Autre lieu, autre cas. Le 14 mars, la préfecture de Gironde prend un arrêté de fermeture de la mosquée de Pessac, près de Bordeaux, pour six mois. Son argumentaire est sans appel : la mosquée "diffuse des publications haineuses à l'encontre d'Israël. Elle incite au repli identitaire et [...] apporte son soutien à des organisations terroristes ou des entités ou des personnes promouvant un islam radical." Une semaine plus tard, le tribunal administratif de Bordeaux la désavoue : "Malgré leur caractère critiquable, les publications ayant motivé cette fermeture ne présentaient pas un caractère extrémiste au point de provoquer, par la haine et la violence, à la commission d'actes de terrorisme". La préfecture a fait appel, mais la mosquée reste pour l'instant ouverte.
Dernier exemple enfin, le 23 janvier, Gérald Darmanin annonce la fermeture "dans quelques heures, dans quelques jours" du site Internet La Voie droite, qui diffuse, selon lui, des "contenus salafistes" appelant "à la haine et au djihad". Fin mars, le site est pourtant encore accessible. La procédure est toujours en cours, selon le ministère de l'Intérieur.

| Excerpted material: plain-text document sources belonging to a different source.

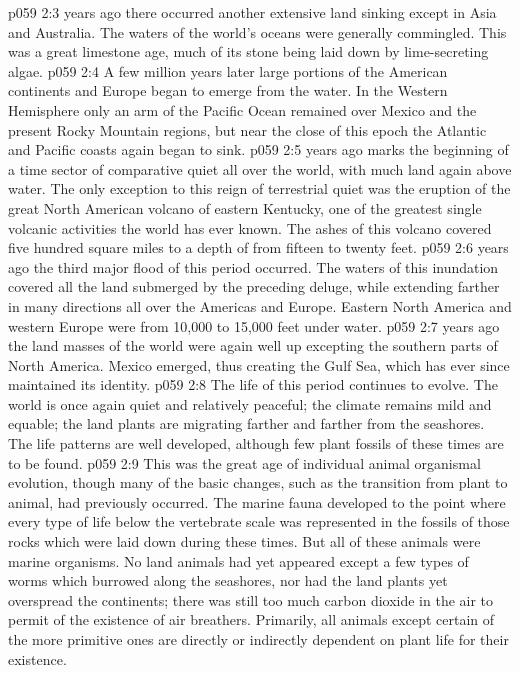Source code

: \pc \vs p059 2:3  years ago there occurred another extensive land sinking except in Asia and Australia. The waters of the world’s oceans were generally commingled. This was a great limestone age, much of its stone being laid down by lime\hyp{}secreting algae.
\vs p059 2:4 A few million years later large portions of the American continents and Europe began to emerge from the water. In the Western Hemisphere only an arm of the Pacific Ocean remained over Mexico and the present Rocky Mountain regions, but near the close of this epoch the Atlantic and Pacific coasts again began to sink.
\pc \vs p059 2:5  years ago marks the beginning of a time sector of comparative quiet all over the world, with much land again above water. The only exception to this reign of terrestrial quiet was the eruption of the great North American volcano of eastern Kentucky, one of the greatest single volcanic activities the world has ever known. The ashes of this volcano covered five hundred square miles to a depth of from fifteen to twenty feet.
\pc \vs p059 2:6  years ago the third major flood of this period occurred. The waters of this inundation covered all the land submerged by the preceding deluge, while extending farther in many directions all over the Americas and Europe. Eastern North America and western Europe were from 10,000 to 15,000 feet under water.
\pc \vs p059 2:7  years ago the land masses of the world were again well up excepting the southern parts of North America. Mexico emerged, thus creating the Gulf Sea, which has ever since maintained its identity.
\vs p059 2:8 The life of this period continues to evolve. The world is once again quiet and relatively peaceful; the climate remains mild and equable; the land plants are migrating farther and farther from the seashores. The life patterns are well developed, although few plant fossils of these times are to be found.
\pc \vs p059 2:9 This was the great age of individual animal organismal evolution, though many of the basic changes, such as the transition from plant to animal, had previously occurred. The marine fauna developed to the point where every type of life below the vertebrate scale was represented in the fossils of those rocks which were laid down during these times. But all of these animals were marine organisms. No land animals had yet appeared except a few types of worms which burrowed along the seashores, nor had the land plants yet overspread the continents; there was still too much carbon dioxide in the air to permit of the existence of air breathers. Primarily, all animals except certain of the more primitive ones are directly or indirectly dependent on plant life for their existence.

La loi dite "séparatisme" ne résout pas tout
Bien sûr, toutes les actions de lutte contre le séparatisme ne se terminent pas ainsi. En octobre, puis en décembre, les mosquées de Beauvais (Oise) et d'Allonnes (Sarthe) ont été fermées pour six mois, des décisions validées par des tribunaux administratifs. Et la Place Beauvau rappelle volontiers que, depuis octobre 2020, 22 mosquées ont été fermées pour différents motifs sur la petite centaine particulièrement surveillées. Mais ces ratés récents montrent qu'à trop vouloir combattre ce que Gilles Kepel a désigné comme le "djihadisme d'atmosphère" l'exécutif confond parfois droit et volontarisme politique.

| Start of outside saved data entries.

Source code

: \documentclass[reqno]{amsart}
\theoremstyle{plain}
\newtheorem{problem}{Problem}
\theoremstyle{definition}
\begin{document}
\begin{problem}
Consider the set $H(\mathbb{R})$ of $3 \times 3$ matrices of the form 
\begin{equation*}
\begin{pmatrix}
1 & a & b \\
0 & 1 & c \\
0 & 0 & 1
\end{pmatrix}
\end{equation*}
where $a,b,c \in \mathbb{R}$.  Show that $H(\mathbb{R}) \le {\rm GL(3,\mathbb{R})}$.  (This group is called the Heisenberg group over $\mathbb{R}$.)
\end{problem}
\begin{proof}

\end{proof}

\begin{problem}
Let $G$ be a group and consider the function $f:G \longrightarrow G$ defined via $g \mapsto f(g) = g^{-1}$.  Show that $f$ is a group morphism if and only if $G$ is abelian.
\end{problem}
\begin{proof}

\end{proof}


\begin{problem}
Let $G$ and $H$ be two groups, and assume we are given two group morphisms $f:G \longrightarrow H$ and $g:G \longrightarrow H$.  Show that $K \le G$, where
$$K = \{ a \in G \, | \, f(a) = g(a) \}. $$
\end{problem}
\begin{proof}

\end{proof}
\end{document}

Menacée de fermeture temporaire, la mosquée "Al Madina al Mounawara" de Cannes est restée ouverte à l'issue de la procédure contradictoire prévue par la loi.
© / Valery HACHE / AFP
La loi "confortant le respect des principes républicains" du 25 août 2021 n'a, en effet, que très partiellement résolu la question. Son article 87 prévoit, certes, la possibilité de fermer pour deux mois un lieu de culte où des propos ou activités "provoquent à la haine ou à la violence envers une personne ou un groupe de personnes ou tendent à justifier ou à encourager cette haine ou cette violence". Intéressant car il complète le Code de la sécurité intérieure autorisant la fermeture d'un lieu de culte pour six mois, mais "aux seules fins de prévenir la commission d'actes de terrorisme".

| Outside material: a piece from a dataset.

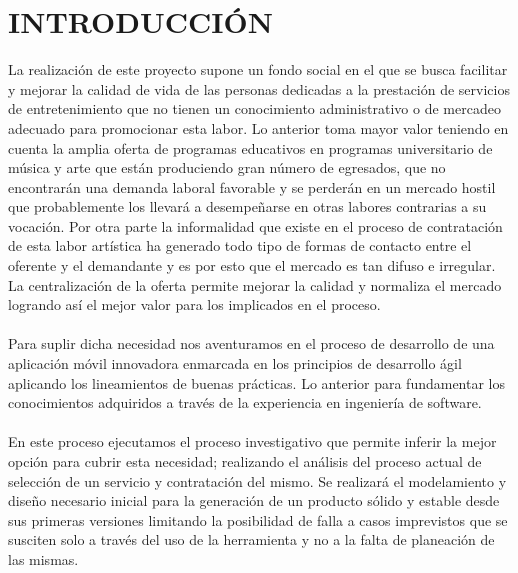\setcounter{page}{1}
\chapter*{INTRODUCCIÓN}
La realización de este proyecto supone un fondo social en el que se busca facilitar y mejorar la calidad de vida de las personas dedicadas a la prestación de servicios de entretenimiento que no tienen un conocimiento administrativo o de mercadeo adecuado para promocionar esta labor. Lo anterior toma mayor valor teniendo en cuenta la amplia oferta de programas educativos en programas universitario de música y arte que están produciendo gran número de egresados, que no encontrarán una demanda laboral favorable y se perderán en un mercado hostil que probablemente los llevará a desempeñarse en otras labores contrarias a su vocación. Por otra parte la informalidad que existe en el proceso de contratación de esta labor artística ha generado todo tipo de formas de contacto entre el oferente y el demandante y es por esto que el mercado es tan difuso e irregular. La centralización de la oferta permite mejorar la calidad y normaliza el mercado logrando así el mejor valor para los implicados en el proceso.\\ \\
 Para suplir dicha necesidad nos aventuramos en el proceso de desarrollo de una aplicación móvil innovadora enmarcada en los principios de desarrollo ágil aplicando los lineamientos de buenas prácticas. Lo anterior para fundamentar los conocimientos adquiridos a través de la experiencia en ingeniería de software.\\ \\
En este proceso ejecutamos el proceso investigativo que permite inferir la mejor opción para cubrir esta necesidad; realizando el análisis del proceso actual de selección de un servicio y contratación del mismo. Se realizará el modelamiento y diseño necesario inicial para la generación de un producto sólido y estable desde sus primeras versiones limitando la posibilidad de falla a casos imprevistos que se susciten solo a través del uso de la herramienta y no a la falta de planeación de las mismas.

Pour autant, les nouvelles dispositions restent difficiles à interpréter. Résultat, les préfectures craignent d'être taxées de police de la pensée en intervenant sur les propos tenus lors d'un culte. Et privilégient toujours l'option du Code de la sécurité intérieure qui offre l'avantage d'une fermeture plus longue, avec plus de temps pour réorganiser la direction de la mosquée. Mais le cas de Pessac montre que ce choix n'est pas toujours le meilleur, les juges exigeant notamment une décision "proportionnée aux risques". Enfin, "dans les deux cas, des situations sont exclues, comme celle de l'imam de Brest. On ne peut pas, par exemple, appréhender l'endoctrinement des enfants et l'obscurantisme", regrette Jean-Eric Schoettl, ancien secrétaire général du Conseil constitutionnel.
A défaut de trouver dans la loi d'août 2021 des solutions juridiquement solides, les préfectures en reviennent aux bonnes vieilles méthodes, avec des contrôles administratifs ou de sécurité, en particulier à l'encontre d'écoles coraniques ou d'associations. Mais la solution n'est pas non plus sans défaut, comme en témoigne la réouverture récente de plusieurs de ces structures dans la petite couronne parisienne autour desquelles la préfecture avait pourtant laissé planer des soupçons de communautarisme.